Searching for New Physics with b → sτ+τ-

In recent years, intriguing hints for the violation of lepton flavor universality (LFU) have been accumulated in semileptonic B decays, both in the charged-current transitions b → cl-ν-l (i.e., RD, RD∗, and RJ/Ψ and the neutral-current transitions b → sl+l- (i.e., RK and RK∗. Hints for LFU violation in RD(∗) and RJ/Ψ point at large deviations from the standard model (SM) in processes involving tau leptons. Moreover, LHCb has reported deviations from the SM expectations in b → sμ+μ- processes as well as in the ratios RK and RK∗, which together point at new physics (NP) affecting muons with a high significance. These hints for NP suggest the possibility of huge LFU-violating effects in b → sτ+τ- transitions.
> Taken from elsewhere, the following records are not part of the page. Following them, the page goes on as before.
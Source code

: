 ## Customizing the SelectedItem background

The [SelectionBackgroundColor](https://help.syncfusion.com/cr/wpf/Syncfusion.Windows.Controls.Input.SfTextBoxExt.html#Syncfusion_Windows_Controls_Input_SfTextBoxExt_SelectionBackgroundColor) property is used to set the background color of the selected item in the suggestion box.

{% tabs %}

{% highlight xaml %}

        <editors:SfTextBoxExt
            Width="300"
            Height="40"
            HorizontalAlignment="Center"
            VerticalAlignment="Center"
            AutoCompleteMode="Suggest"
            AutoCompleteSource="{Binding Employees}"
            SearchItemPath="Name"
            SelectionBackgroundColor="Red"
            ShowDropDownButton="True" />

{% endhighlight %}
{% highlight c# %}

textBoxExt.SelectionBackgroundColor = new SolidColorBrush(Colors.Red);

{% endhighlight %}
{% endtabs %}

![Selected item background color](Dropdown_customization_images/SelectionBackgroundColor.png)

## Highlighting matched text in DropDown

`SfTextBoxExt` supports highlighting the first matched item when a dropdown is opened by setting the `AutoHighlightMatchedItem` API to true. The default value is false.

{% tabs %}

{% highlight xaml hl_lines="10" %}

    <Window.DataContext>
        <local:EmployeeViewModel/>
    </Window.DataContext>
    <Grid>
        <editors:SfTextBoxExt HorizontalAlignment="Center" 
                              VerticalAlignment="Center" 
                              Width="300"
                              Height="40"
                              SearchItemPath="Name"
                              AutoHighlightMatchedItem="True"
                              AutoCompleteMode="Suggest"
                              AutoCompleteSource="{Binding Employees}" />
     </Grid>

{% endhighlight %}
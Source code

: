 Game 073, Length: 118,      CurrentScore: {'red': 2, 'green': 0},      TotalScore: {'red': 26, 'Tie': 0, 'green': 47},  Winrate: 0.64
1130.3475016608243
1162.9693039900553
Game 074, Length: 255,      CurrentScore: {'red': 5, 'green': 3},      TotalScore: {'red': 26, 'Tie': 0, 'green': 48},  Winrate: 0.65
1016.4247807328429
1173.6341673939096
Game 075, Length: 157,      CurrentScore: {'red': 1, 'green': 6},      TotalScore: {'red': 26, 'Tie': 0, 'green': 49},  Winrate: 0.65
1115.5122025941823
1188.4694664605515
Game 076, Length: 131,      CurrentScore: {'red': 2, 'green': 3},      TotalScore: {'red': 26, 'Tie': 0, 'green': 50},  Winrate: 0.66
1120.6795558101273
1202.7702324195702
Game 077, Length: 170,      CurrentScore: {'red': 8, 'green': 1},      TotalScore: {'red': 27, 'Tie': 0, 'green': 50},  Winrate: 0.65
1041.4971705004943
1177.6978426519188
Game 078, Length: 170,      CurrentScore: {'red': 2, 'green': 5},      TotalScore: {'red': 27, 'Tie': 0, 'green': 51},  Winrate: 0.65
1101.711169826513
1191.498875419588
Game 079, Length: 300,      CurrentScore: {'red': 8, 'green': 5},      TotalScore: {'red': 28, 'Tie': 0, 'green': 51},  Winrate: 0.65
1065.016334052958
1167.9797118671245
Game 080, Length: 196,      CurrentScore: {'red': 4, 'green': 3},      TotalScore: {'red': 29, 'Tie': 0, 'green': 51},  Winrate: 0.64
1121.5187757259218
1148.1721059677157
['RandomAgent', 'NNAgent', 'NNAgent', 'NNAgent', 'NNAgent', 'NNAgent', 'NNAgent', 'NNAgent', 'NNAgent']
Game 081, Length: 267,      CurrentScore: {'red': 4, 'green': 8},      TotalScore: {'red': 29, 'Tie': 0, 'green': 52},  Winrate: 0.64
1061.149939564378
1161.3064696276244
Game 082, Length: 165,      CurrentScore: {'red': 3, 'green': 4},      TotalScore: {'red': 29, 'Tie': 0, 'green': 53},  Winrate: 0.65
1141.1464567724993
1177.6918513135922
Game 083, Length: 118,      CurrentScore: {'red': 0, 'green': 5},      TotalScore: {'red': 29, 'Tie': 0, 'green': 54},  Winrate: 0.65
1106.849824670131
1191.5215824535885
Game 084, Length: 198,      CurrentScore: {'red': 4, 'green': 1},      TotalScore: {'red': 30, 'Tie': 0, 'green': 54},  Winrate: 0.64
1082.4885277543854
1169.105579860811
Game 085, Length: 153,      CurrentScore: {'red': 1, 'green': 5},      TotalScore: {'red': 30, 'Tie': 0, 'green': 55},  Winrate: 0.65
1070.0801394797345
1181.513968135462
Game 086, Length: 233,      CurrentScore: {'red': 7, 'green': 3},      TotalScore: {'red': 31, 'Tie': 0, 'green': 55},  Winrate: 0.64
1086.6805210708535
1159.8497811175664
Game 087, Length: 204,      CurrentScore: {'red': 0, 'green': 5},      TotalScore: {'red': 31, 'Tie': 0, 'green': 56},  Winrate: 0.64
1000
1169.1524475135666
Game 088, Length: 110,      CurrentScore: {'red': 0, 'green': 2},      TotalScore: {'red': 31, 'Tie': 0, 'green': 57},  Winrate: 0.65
In this Letter, we predict the branching ratios of B → Kτ+τ-, B → Kτ+τ-, and Bs → Φτ+τ-, taking into account NP effects in the Wilson coefficients Cττ9(') and Cττ10('). Assuming a common NP explanation of RD, RD(∗), and RJ/Ψ, we show that a very large enhancement of b → sτ+τ- processes, of around 3 orders of magnitude compared to the SM, can be expected under fairly general assumptions. We find that the branching ratios of Bs → τ+τ-, Bs → Φτ+τ-, and B → K(∗)τ+τ- under these assumptions are in the observable range for LHCb and Belle II.
Reference: B. Capdevila et al, Physical Review Letters 120, 181802 (2018)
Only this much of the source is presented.